Kane smiled slightly and, without elaborating, moved his arm out above the rooftops in a gesture that looked half salute and half as if he were sowing seeds, and Kali swore that some kind of fine, shimmering dust took to the air. Kane waited for a few seconds while this dust settled and then pointed in the direction of the city walls, where a faint glow could now be seen rising from street level like a beacon. “There. Your friend is there.”
“How in the hells did you –”
But Kane was gone.
“There one minute, gone the next,” Kali shrugged, and smiled. “Lot like myself, really.”
Wasting no time, Kali took a few steps back from the roof edge and then ran, leaping the gap between the building and its neighbour, reckoning that the safest and quickest way to reach Moon’s beacon was by rooftop, avoiding the battleground below.
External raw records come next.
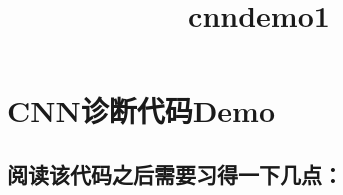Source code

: \documentclass[11pt]{article}
\title{cnndemo1}
\begin{document}
    
    
    \maketitle
    
    

    
    \section{CNN诊断代码Demo}\label{cnnux8bcaux65adux4ee3ux7801demo}

\subsection{阅读该代码之后需要习得一下几点：}\label{ux9605ux8bfbux8be5ux4ee3ux7801ux4e4bux540eux9700ux8981ux4e60ux5f97ux4e00ux4e0bux51e0ux70b9}
\end{document}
Thankfully, her progress towards the city walls was taking her away from the epicentre of the k’nid invasion, the creatures – with the help of the towers’ fireballs – having already devastated this part of Andon and moved on. Thus it was that when she finally dropped back down to street level, she found herself in an area of relative calm in the shadow of the city wall itself. There a few scattered guards and civilian survivors had set up a makeshift field hospital that, so far, had gone unnoticed by the k’nid. Still, they were close and while those who tended tried to help those they could, or comfort the maimed and dying where they couldn’t, they were forced to stifle their moans or sobs with their hands as they worked.